*** Opening of RECORD EXCERPTS ***
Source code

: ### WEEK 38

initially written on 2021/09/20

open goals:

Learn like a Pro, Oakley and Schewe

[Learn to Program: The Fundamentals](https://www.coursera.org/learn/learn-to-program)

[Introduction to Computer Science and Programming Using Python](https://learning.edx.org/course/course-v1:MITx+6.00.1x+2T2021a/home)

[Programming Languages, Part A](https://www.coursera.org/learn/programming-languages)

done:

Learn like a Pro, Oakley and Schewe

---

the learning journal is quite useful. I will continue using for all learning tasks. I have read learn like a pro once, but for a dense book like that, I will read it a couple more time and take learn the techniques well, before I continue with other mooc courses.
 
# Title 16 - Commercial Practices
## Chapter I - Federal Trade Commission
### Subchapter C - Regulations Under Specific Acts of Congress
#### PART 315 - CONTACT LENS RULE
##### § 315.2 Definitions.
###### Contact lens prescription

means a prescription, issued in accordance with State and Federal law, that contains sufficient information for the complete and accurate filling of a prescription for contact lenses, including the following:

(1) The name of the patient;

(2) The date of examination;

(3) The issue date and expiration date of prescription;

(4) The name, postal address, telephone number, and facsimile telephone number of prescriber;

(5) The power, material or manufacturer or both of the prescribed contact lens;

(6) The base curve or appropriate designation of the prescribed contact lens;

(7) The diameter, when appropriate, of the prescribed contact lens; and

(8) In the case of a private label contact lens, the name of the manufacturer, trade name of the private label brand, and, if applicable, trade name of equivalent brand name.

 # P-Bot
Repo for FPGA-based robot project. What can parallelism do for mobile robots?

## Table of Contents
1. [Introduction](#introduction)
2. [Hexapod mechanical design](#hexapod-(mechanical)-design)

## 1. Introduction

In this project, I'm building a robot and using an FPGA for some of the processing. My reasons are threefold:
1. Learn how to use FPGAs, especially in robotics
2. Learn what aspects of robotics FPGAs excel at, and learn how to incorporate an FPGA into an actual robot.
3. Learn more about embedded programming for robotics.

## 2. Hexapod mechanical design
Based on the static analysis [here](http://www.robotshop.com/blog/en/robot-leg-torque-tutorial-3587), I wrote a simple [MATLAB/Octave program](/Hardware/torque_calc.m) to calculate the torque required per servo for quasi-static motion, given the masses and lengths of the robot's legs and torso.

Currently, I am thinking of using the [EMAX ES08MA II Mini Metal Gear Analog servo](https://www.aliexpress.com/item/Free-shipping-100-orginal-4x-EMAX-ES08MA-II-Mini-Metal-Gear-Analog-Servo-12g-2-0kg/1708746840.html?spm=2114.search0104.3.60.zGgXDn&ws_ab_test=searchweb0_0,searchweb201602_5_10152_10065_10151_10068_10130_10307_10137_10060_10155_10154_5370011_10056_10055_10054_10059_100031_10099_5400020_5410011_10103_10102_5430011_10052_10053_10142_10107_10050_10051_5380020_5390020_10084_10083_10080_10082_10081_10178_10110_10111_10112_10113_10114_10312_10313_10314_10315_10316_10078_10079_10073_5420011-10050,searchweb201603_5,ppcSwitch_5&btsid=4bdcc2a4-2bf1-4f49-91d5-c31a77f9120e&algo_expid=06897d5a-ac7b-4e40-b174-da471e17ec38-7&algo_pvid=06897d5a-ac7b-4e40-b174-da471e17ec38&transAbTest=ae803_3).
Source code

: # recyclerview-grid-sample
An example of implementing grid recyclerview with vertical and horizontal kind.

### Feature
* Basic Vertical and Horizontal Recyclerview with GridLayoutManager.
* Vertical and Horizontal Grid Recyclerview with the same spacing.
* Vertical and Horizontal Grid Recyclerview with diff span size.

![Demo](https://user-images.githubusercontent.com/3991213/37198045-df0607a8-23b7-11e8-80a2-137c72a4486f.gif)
*** Close of RECORD EXCERPTS ***
Of the entries listed above, reproduce only the lines starting at the line containing "##### § 315.2 Definitions." and ending at the line containing "## 2. Hexapod mechanical design". Include both, exactly as they stand.

*SOLUTION TO THIS EXERCISE*.
##### § 315.2 Definitions.
###### Contact lens prescription

means a prescription, issued in accordance with State and Federal law, that contains sufficient information for the complete and accurate filling of a prescription for contact lenses, including the following:

(1) The name of the patient;

(2) The date of examination;

(3) The issue date and expiration date of prescription;

(4) The name, postal address, telephone number, and facsimile telephone number of prescriber;

(5) The power, material or manufacturer or both of the prescribed contact lens;

(6) The base curve or appropriate designation of the prescribed contact lens;

(7) The diameter, when appropriate, of the prescribed contact lens; and

(8) In the case of a private label contact lens, the name of the manufacturer, trade name of the private label brand, and, if applicable, trade name of equivalent brand name.

 # P-Bot
Repo for FPGA-based robot project. What can parallelism do for mobile robots?

## Table of Contents
1. [Introduction](#introduction)
2. [Hexapod mechanical design](#hexapod-(mechanical)-design)

## 1. Introduction

In this project, I'm building a robot and using an FPGA for some of the processing. My reasons are threefold:
1. Learn how to use FPGAs, especially in robotics
2. Learn what aspects of robotics FPGAs excel at, and learn how to incorporate an FPGA into an actual robot.
3. Learn more about embedded programming for robotics.

## 2. Hexapod mechanical design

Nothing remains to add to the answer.